The Metrics Trap. . . And How to Avoid It

Novo's goal was to get off the defensive and shift the discussion from an argument over numbers to an analysis of performance. "It's important to focus on what you are doing - not someone else," he says. "The CEO wants to understand why you're doing what you're doing and what you're doing to improve."

Yet hanging over his discussions with his boss was the suspicion that by offering his own numbers Novo was simply making excuses to avoid having to cut his budget. To allay those suspicions, he divided his numbers into two pots: IT spending on ongoing operations (essentially the infrastructure and the services needed to keep the lights on) and IT spending on new applications, research and services. By slicing the spending this way, Novo could focus cost-cutting scrutiny on those parts of his budget that he can and should be cutting, while preserving the portion of spending that, if cut, could threaten IT's ability to provide competitive differentiation.

"The smart IT people are continually tuning the infrastructure to make it lower cost and more efficient so they can free up more funds for new work and innovation," says Laurie Orlov, vice president and research director for Forrester Research.

On Toward Better Metrics

The same thinking as Novo's guided Drouin to begin giving his COO and CEO data on the cost of providing employees in TRW Automotive's different business units with ERP software. The idea, says Drouin, is to cut the costs of providing important capabilities to the business without endangering the capabilities themselves.

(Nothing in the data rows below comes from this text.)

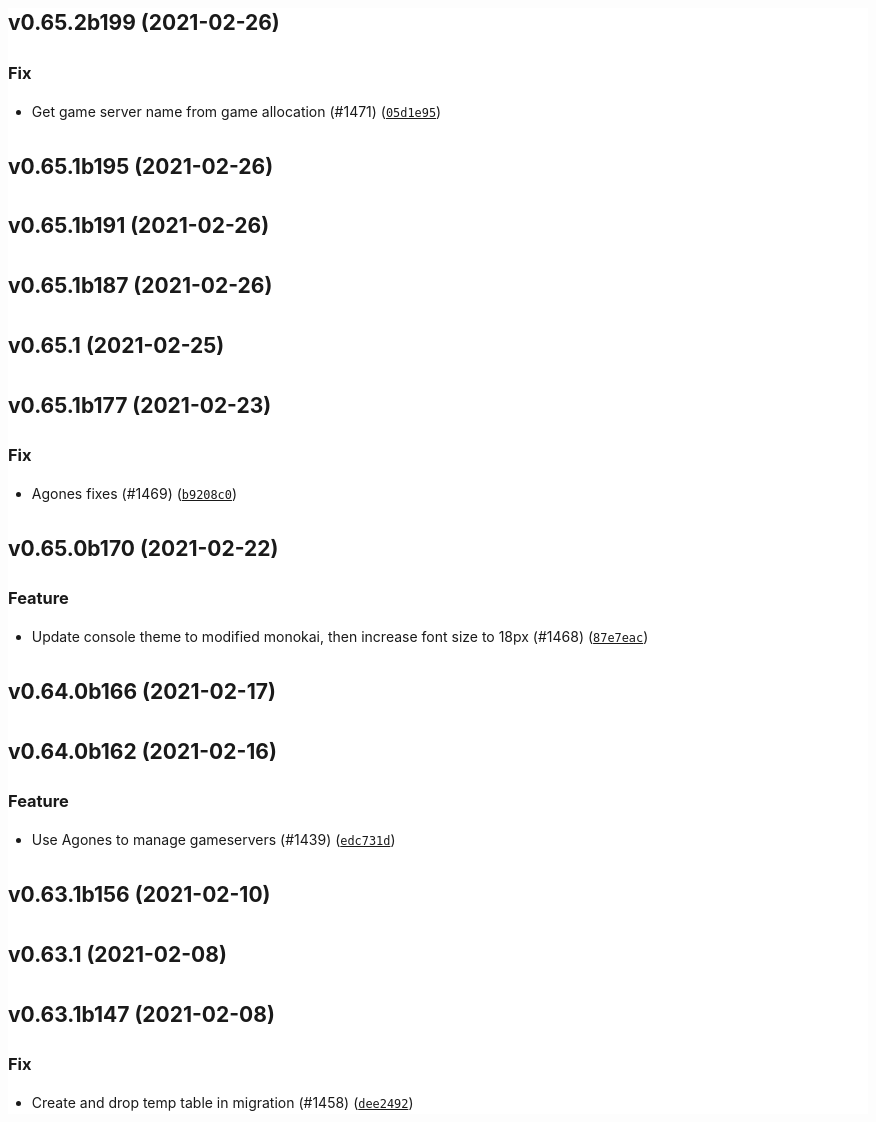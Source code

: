 ## v0.65.2b199 (2021-02-26)
### Fix
* Get game server name from game allocation (#1471) ([`05d1e95`](https://github.com/ocadotechnology/aimmo/commit/05d1e95d8e462438f46f095cdf462f3e52646a1f))

## v0.65.1b195 (2021-02-26)


## v0.65.1b191 (2021-02-26)


## v0.65.1b187 (2021-02-26)


## v0.65.1 (2021-02-25)


## v0.65.1b177 (2021-02-23)
### Fix
* Agones fixes (#1469) ([`b9208c0`](https://github.com/ocadotechnology/aimmo/commit/b9208c0f98fa446dd62eaf3b6a90b3cf662b8bad))

## v0.65.0b170 (2021-02-22)
### Feature
* Update console theme to modified monokai, then increase font size to 18px (#1468) ([`87e7eac`](https://github.com/ocadotechnology/aimmo/commit/87e7eacf29a9de73acea56e1854a683b4a4879a4))

## v0.64.0b166 (2021-02-17)


## v0.64.0b162 (2021-02-16)
### Feature
* Use Agones to manage gameservers (#1439) ([`edc731d`](https://github.com/ocadotechnology/aimmo/commit/edc731de8a4f5222253c69f0e41c1db96e1b556b))

## v0.63.1b156 (2021-02-10)


## v0.63.1 (2021-02-08)


## v0.63.1b147 (2021-02-08)
### Fix
* Create and drop temp table in migration (#1458) ([`dee2492`](https://github.com/ocadotechnology/aimmo/commit/dee24924754734094b52bd5d5ee8ce8a4d304bab))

"We want to drill into more granular kinds of metrics so that we not only get a real apples-to-apples comparison but also so that we find areas that are really worth investigating," Drouin says. Like Novo, Drouin also separates out IT operations spending, but his accounting task was much more difficult than Novo's, who runs a highly centralized IT operation in a single, homogenous business. But Drouin says tracking costs on IT operations across all the business units was worth it. "We could show that the old legacy systems and infrastructures were costing us much more in some units than in others," he says. "It helped us drive our business case for buying a single ERP platform to serve all the units. The project caused us to raise our spending, but we could show that it would lower the cost of providing ERP over the longer term."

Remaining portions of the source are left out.